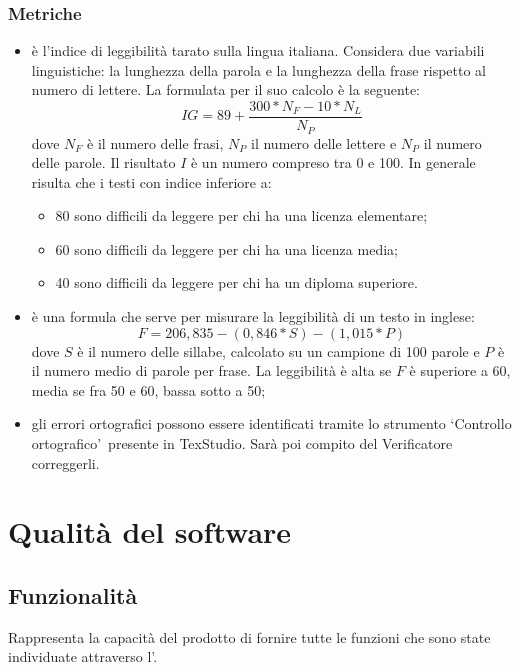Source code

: \documentclass[PianoDiQualifica.tex]{subfiles}
\begin{document}
\subsubsection{Metriche}
\begin{itemize}
	\item {} è l'indice di leggibilità tarato sulla lingua italiana. Considera due variabili linguistiche: la lunghezza della parola e la lunghezza della frase rispetto al numero di lettere. La formulata per il suo calcolo è la seguente:
	\[IG=89+\dfrac{300*N_F-10*N_L}{N_P}\] dove $ N_F $ è il numero delle frasi, $ N_P $ il numero delle lettere e $ N_P $ il numero delle parole. Il risultato $I$ è un numero compreso tra 0 e 100. In generale risulta che i testi con indice inferiore a:
	\begin{itemize}
		\item 80 sono difficili da leggere per chi ha una licenza elementare;
		\item 60 sono difficili da leggere per chi ha una licenza media;
		\item 40 sono difficili da leggere per chi ha un diploma superiore.
	\end{itemize}	
	\item {} è una formula che serve per misurare la leggibilità di un testo in inglese:
	\[F=206,835-(0,846*S)-(1,015*P)\] dove $ S $ è il numero delle sillabe, calcolato su un campione di 100 parole e $ P $ è il numero medio di parole per frase.
	La leggibilità è alta se $F$ è superiore a 60, media se fra 50 e 60, bassa sotto a 50;
	\item {} gli errori ortografici possono essere identificati tramite lo strumento \textquoteleft Controllo ortografico\textquoteright\ presente in TexStudio. Sarà poi compito del Verificatore correggerli.  	
\end{itemize}
		
\section{Qualità del software}
\subsection{Funzionalità}
Rappresenta la capacità del prodotto di fornire tutte le funzioni che sono state individuate attraverso l'\adr.	
\end{document}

*YOUR TASK*: Skip the images and restate each record above word for word.

*RESPONSE TO THIS EXERCISE*:
Source code

: \documentclass[PianoDiQualifica.tex]{subfiles}
\begin{document}
\subsubsection{Metriche}
\begin{itemize}
	\item {} è l'indice di leggibilità tarato sulla lingua italiana. Considera due variabili linguistiche: la lunghezza della parola e la lunghezza della frase rispetto al numero di lettere. La formulata per il suo calcolo è la seguente:
	\[IG=89+\dfrac{300*N_F-10*N_L}{N_P}\] dove $ N_F $ è il numero delle frasi, $ N_P $ il numero delle lettere e $ N_P $ il numero delle parole. Il risultato $I$ è un numero compreso tra 0 e 100. In generale risulta che i testi con indice inferiore a:
	\begin{itemize}
		\item 80 sono difficili da leggere per chi ha una licenza elementare;
		\item 60 sono difficili da leggere per chi ha una licenza media;
		\item 40 sono difficili da leggere per chi ha un diploma superiore.
	\end{itemize}	
	\item {} è una formula che serve per misurare la leggibilità di un testo in inglese:
	\[F=206,835-(0,846*S)-(1,015*P)\] dove $ S $ è il numero delle sillabe, calcolato su un campione di 100 parole e $ P $ è il numero medio di parole per frase.
	La leggibilità è alta se $F$ è superiore a 60, media se fra 50 e 60, bassa sotto a 50;
	\item {} gli errori ortografici possono essere identificati tramite lo strumento \textquoteleft Controllo ortografico\textquoteright\ presente in TexStudio. Sarà poi compito del Verificatore correggerli.  	
\end{itemize}
		
\section{Qualità del software}
\subsection{Funzionalità}
Rappresenta la capacità del prodotto di fornire tutte le funzioni che sono state individuate attraverso l'\adr.	
\end{document}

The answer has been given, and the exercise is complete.